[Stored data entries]
+---+
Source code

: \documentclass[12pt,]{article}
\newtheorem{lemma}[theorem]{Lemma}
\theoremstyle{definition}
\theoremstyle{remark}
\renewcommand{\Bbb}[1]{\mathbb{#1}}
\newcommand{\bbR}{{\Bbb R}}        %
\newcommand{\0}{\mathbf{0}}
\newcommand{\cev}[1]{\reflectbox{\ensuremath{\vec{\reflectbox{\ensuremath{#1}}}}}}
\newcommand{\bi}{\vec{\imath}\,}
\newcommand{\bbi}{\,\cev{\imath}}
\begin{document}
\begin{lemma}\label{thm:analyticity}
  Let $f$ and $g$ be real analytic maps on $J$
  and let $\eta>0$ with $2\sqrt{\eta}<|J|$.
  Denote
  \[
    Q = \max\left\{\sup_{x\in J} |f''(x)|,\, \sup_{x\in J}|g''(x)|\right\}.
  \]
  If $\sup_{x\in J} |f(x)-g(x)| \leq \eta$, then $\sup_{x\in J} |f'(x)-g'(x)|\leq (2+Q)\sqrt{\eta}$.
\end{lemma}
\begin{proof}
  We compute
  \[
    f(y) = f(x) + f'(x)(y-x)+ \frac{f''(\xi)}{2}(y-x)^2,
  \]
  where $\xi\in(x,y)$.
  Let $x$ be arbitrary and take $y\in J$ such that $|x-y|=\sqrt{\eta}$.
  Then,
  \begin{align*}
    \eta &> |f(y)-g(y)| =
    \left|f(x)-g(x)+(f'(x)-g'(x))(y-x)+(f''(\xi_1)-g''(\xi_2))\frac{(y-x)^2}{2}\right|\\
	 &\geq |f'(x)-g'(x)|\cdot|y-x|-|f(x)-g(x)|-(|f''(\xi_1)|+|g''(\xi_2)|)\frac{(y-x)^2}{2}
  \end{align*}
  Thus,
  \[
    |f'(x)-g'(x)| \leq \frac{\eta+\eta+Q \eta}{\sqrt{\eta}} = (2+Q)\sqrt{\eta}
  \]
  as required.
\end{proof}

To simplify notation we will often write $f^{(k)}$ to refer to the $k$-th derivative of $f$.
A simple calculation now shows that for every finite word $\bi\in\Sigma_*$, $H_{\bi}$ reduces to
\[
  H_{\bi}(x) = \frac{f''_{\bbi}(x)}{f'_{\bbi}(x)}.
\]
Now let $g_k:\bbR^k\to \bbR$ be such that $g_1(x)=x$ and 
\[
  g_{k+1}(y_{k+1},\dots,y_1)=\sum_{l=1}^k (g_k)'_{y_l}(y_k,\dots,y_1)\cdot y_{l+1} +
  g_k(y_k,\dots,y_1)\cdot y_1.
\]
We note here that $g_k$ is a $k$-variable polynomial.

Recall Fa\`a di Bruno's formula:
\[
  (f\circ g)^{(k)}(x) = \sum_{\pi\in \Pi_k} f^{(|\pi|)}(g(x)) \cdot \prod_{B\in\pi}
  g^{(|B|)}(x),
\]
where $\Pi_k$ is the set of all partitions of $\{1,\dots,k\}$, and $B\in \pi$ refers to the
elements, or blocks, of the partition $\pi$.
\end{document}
+---+
Directions: If a line in the data holds the string "where", copy that line.

Output for this exercise:
  where $\xi\in(x,y)$.
where $\Pi_k$ is the set of all partitions of $\{1,\dots,k\}$, and $B\in \pi$ refers to the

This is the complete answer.